[Records shown Boundary: Start]

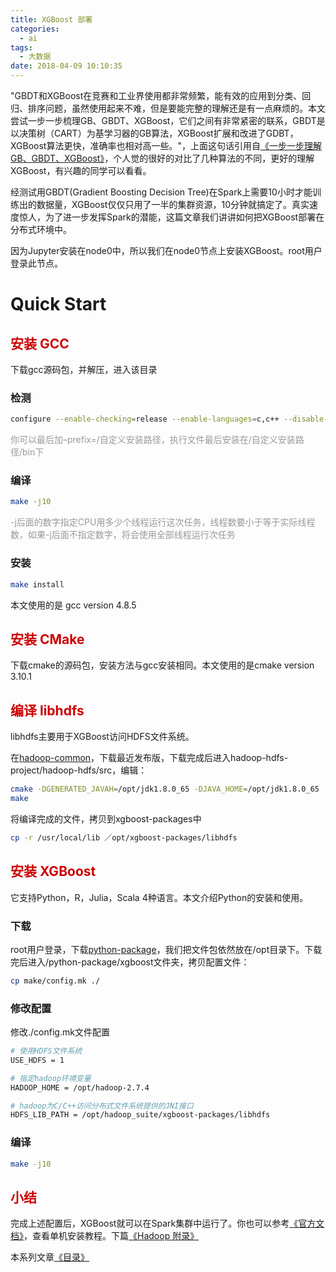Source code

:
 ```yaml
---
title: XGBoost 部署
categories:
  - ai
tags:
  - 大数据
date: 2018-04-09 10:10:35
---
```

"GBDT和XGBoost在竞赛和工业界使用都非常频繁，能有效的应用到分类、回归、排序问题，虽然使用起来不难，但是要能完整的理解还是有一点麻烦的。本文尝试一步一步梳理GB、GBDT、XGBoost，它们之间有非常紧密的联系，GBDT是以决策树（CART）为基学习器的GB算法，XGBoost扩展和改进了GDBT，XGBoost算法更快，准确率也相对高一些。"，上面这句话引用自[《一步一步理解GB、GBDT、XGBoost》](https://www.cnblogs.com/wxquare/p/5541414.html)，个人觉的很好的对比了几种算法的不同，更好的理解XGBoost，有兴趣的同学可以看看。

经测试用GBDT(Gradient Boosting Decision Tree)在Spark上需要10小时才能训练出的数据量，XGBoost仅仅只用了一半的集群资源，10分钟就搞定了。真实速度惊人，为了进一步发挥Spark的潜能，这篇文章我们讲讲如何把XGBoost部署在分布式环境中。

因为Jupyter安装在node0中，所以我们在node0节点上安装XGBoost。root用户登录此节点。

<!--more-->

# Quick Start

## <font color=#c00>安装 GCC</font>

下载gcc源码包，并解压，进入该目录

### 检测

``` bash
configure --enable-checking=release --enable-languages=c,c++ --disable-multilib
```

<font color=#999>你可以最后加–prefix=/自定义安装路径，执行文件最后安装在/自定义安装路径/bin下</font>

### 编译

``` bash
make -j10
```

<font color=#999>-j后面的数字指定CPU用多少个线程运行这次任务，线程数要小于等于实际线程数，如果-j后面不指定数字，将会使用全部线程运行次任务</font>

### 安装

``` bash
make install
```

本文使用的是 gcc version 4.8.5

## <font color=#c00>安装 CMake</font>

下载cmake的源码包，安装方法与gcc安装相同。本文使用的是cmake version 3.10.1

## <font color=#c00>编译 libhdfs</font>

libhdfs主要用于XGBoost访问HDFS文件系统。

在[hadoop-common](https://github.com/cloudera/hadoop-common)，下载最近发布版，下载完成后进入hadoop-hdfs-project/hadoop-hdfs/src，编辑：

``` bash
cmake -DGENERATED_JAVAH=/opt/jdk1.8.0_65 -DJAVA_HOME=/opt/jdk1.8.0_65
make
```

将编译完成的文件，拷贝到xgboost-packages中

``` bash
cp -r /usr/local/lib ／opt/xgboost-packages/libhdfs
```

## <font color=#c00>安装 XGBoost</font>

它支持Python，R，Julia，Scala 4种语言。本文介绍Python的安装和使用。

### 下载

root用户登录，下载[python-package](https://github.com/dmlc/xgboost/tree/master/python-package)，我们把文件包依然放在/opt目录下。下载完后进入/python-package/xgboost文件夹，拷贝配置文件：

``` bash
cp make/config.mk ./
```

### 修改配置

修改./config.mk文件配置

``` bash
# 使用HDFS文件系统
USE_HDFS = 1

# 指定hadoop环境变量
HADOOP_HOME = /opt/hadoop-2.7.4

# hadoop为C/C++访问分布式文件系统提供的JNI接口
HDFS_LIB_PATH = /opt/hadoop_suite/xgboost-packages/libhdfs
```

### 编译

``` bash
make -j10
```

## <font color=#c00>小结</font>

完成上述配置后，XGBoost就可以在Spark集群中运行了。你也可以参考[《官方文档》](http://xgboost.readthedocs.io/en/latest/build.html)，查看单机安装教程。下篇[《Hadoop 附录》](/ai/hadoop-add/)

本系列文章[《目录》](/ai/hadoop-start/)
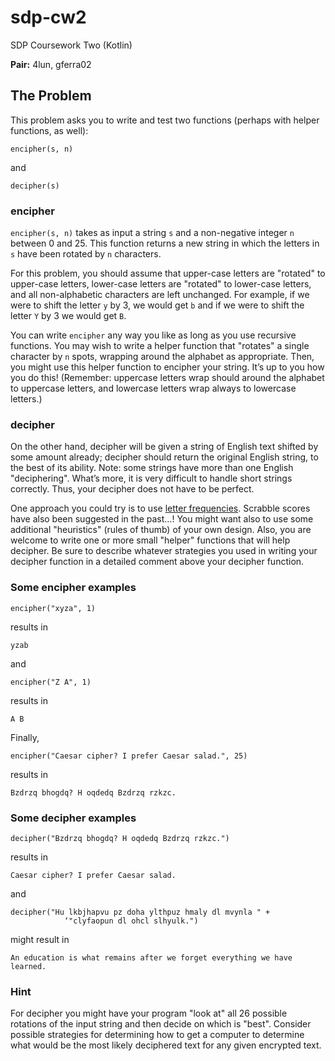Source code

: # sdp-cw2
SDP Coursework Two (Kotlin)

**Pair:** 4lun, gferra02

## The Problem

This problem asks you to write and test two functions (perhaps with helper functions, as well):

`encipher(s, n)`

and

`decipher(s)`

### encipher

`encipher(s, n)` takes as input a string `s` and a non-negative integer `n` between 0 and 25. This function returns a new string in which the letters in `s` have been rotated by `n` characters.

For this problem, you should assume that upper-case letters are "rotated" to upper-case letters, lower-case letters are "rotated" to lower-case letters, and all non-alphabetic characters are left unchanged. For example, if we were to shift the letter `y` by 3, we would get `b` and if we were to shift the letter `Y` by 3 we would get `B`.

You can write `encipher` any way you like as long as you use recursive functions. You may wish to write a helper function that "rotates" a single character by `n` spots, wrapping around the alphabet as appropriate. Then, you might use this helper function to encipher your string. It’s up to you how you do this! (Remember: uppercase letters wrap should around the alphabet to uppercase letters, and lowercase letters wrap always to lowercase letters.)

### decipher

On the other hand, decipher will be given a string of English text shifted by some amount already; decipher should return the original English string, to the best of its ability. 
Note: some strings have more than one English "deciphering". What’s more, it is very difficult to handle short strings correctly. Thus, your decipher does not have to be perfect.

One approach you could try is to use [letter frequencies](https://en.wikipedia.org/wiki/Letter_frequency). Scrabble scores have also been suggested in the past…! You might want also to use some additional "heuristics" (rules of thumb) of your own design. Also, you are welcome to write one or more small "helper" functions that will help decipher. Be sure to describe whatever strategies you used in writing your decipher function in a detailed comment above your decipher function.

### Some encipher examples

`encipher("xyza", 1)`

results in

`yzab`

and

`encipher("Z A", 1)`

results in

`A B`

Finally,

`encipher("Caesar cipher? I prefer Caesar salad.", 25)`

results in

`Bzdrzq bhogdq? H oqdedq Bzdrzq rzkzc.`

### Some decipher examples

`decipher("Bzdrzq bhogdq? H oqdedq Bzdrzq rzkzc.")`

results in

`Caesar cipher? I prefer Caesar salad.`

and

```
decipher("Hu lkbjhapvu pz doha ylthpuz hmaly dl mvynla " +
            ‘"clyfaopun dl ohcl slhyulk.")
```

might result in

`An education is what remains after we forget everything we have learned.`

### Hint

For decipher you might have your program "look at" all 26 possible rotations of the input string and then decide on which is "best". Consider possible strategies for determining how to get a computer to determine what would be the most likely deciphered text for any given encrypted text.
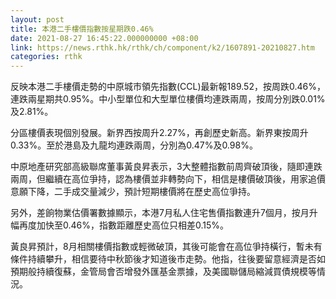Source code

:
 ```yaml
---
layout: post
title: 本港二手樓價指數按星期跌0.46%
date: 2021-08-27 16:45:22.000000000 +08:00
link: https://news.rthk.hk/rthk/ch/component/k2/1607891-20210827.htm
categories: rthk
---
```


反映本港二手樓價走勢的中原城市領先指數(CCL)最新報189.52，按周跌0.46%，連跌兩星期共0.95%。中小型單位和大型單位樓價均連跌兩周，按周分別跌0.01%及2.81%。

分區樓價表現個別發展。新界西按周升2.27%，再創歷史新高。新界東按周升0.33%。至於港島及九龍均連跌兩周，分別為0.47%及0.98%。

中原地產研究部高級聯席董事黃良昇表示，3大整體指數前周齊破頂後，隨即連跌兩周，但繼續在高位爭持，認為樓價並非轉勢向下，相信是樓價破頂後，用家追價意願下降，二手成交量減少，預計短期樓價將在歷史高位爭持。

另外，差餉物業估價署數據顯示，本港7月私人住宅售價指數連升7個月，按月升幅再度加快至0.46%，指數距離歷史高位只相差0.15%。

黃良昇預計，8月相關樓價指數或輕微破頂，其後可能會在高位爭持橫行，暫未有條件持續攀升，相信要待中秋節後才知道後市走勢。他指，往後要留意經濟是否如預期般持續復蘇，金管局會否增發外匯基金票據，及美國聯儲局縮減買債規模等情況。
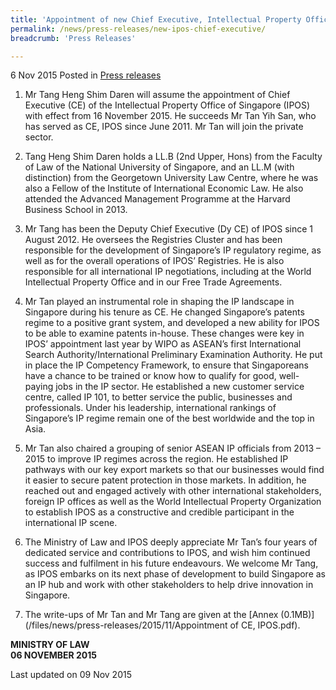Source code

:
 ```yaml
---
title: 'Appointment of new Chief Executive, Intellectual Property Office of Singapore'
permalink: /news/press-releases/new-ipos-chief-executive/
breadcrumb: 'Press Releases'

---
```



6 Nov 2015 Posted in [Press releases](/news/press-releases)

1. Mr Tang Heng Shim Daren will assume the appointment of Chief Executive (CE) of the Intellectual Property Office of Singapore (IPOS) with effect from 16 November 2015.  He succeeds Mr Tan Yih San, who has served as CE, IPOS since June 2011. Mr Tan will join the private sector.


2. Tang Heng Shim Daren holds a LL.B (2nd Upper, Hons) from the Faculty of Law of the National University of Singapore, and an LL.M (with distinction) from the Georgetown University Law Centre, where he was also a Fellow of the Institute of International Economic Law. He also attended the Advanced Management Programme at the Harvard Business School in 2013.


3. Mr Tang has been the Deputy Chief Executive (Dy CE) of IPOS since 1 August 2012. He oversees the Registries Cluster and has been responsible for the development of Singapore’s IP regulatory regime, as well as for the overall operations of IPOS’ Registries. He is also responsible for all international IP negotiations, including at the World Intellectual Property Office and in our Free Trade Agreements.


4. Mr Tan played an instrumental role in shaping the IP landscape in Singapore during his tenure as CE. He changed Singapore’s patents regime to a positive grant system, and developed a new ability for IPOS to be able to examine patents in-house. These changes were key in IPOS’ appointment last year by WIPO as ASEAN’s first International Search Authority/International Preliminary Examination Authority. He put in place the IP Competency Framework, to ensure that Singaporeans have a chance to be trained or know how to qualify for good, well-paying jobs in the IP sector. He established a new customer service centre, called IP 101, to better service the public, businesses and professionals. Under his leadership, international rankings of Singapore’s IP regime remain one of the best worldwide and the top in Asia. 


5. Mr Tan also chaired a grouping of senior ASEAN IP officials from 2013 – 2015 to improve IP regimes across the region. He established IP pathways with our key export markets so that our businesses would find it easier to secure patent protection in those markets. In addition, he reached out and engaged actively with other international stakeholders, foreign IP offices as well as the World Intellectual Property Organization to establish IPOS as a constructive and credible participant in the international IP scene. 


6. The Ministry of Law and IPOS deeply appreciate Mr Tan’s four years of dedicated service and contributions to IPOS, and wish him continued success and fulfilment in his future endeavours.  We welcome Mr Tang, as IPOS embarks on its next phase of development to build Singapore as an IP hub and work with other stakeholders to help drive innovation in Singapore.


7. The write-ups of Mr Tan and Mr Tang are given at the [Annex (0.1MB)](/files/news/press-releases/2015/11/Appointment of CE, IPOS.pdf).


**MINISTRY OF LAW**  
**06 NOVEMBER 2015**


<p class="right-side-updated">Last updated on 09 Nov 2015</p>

[Records shown Boundary: End]
[Records shown Boundary: Start]

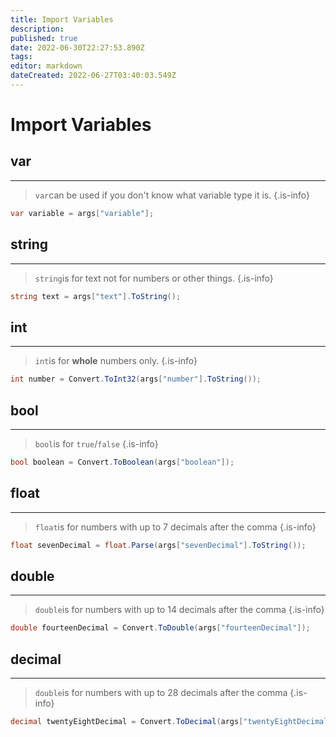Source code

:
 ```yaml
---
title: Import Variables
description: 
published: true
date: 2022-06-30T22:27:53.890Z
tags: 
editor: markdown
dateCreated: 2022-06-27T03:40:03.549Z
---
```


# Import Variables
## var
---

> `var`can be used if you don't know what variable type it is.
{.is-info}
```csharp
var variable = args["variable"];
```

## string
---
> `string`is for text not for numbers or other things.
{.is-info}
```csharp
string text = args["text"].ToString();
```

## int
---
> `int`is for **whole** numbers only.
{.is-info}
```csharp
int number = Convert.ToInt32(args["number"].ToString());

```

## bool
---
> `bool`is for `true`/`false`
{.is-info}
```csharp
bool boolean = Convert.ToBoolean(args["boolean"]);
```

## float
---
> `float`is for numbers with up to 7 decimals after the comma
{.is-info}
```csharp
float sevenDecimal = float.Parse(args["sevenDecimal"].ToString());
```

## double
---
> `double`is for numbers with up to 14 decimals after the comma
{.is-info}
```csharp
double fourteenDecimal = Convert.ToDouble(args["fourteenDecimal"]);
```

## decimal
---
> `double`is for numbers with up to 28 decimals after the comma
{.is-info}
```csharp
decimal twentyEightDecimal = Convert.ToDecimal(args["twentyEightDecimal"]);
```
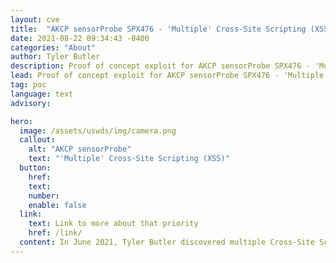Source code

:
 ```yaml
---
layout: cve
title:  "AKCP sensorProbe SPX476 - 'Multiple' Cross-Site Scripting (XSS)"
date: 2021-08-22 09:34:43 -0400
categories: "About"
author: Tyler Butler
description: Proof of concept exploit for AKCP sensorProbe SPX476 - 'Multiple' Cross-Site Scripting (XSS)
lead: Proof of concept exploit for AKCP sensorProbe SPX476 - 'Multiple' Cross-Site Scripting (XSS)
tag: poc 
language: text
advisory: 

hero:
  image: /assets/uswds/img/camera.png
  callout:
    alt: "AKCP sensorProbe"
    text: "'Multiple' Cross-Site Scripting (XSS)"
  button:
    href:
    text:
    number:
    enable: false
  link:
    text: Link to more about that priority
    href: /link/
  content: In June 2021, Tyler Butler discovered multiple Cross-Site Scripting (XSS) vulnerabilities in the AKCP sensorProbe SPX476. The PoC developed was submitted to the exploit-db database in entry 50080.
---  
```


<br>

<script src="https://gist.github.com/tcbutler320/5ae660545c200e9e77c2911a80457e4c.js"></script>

[Records shown Boundary: End]
[Records shown Boundary: Start]

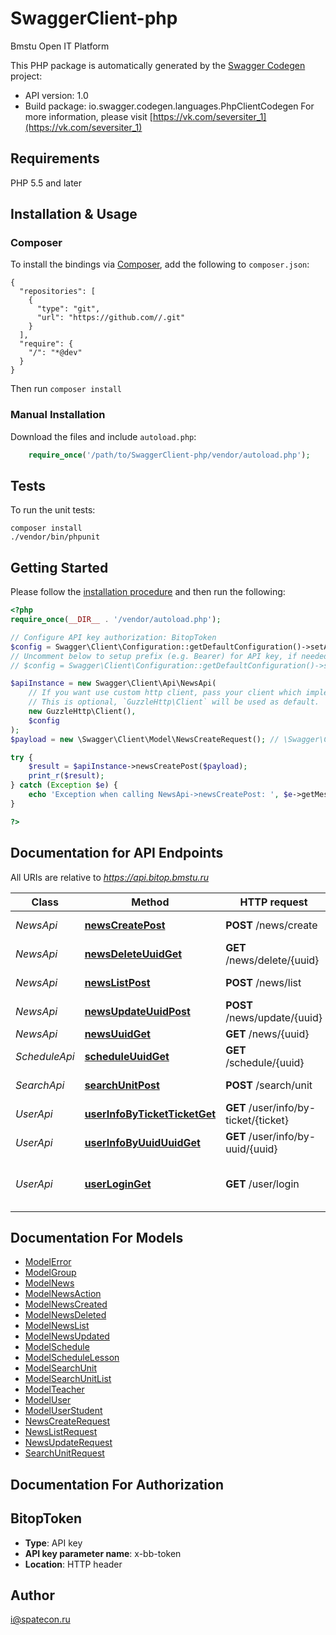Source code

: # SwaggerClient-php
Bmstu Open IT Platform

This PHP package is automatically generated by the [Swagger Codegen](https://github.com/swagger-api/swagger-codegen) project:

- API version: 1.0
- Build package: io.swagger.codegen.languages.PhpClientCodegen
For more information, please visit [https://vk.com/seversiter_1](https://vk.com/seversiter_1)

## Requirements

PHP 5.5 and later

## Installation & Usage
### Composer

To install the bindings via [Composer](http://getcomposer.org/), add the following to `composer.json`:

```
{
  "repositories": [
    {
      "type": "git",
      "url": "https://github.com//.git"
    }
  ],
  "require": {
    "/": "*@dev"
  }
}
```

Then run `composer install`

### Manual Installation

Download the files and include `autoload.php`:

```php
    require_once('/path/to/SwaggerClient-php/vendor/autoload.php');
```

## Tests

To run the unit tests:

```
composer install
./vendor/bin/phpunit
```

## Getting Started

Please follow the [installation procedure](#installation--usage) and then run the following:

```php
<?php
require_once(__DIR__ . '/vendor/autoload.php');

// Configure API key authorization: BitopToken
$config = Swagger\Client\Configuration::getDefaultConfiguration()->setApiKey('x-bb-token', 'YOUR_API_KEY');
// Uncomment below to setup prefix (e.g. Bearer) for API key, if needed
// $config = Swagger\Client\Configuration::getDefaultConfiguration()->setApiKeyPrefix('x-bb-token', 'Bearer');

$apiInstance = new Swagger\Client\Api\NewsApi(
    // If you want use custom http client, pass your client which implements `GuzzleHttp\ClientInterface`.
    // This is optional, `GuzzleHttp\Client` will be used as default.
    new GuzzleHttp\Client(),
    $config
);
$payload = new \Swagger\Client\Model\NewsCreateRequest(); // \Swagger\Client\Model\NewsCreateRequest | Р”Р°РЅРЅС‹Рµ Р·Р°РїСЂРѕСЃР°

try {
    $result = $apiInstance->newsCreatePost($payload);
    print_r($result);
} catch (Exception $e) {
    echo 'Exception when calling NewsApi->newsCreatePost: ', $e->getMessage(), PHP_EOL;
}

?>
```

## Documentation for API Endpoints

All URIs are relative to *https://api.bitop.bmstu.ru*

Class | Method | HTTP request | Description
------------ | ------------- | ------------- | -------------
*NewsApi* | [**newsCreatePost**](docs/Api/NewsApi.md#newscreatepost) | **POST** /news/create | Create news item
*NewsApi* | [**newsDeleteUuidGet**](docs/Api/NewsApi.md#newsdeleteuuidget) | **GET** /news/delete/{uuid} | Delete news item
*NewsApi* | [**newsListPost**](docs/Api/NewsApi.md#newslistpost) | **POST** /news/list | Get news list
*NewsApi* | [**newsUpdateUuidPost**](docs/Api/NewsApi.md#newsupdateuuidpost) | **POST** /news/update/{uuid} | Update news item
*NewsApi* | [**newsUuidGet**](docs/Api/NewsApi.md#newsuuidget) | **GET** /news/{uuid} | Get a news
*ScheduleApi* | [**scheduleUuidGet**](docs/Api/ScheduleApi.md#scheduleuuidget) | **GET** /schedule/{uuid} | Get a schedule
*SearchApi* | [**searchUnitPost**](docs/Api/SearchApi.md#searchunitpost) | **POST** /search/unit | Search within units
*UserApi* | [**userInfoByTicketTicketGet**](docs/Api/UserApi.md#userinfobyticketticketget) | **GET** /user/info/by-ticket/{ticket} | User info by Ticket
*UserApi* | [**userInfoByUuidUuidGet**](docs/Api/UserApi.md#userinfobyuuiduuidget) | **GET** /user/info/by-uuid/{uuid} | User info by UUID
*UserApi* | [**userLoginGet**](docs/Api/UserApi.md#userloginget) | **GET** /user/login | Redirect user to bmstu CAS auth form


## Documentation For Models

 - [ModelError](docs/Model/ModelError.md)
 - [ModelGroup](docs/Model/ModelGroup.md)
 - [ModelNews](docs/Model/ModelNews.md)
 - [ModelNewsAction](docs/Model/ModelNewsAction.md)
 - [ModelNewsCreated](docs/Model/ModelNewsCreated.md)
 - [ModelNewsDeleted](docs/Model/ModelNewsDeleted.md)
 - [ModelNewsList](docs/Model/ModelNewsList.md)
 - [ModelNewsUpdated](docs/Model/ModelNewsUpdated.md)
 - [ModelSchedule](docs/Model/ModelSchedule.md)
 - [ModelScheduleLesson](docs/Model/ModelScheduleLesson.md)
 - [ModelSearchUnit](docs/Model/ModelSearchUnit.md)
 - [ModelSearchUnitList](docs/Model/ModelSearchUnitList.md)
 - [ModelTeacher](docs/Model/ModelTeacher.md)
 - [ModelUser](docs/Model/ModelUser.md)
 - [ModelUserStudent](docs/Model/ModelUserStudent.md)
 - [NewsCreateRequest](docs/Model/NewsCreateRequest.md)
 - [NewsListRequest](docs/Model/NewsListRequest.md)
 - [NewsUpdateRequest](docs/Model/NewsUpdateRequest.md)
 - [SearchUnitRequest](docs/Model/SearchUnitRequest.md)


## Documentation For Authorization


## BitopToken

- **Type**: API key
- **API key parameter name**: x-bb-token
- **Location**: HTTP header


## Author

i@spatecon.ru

[Records shown Boundary: End]

Exercise ▸
Show all lines from the data above in which the word "GuzzleHttp" appears.

Answer section ▸
    // If you want use custom http client, pass your client which implements `GuzzleHttp\ClientInterface`.
    // This is optional, `GuzzleHttp\Client` will be used as default.
    new GuzzleHttp\Client(),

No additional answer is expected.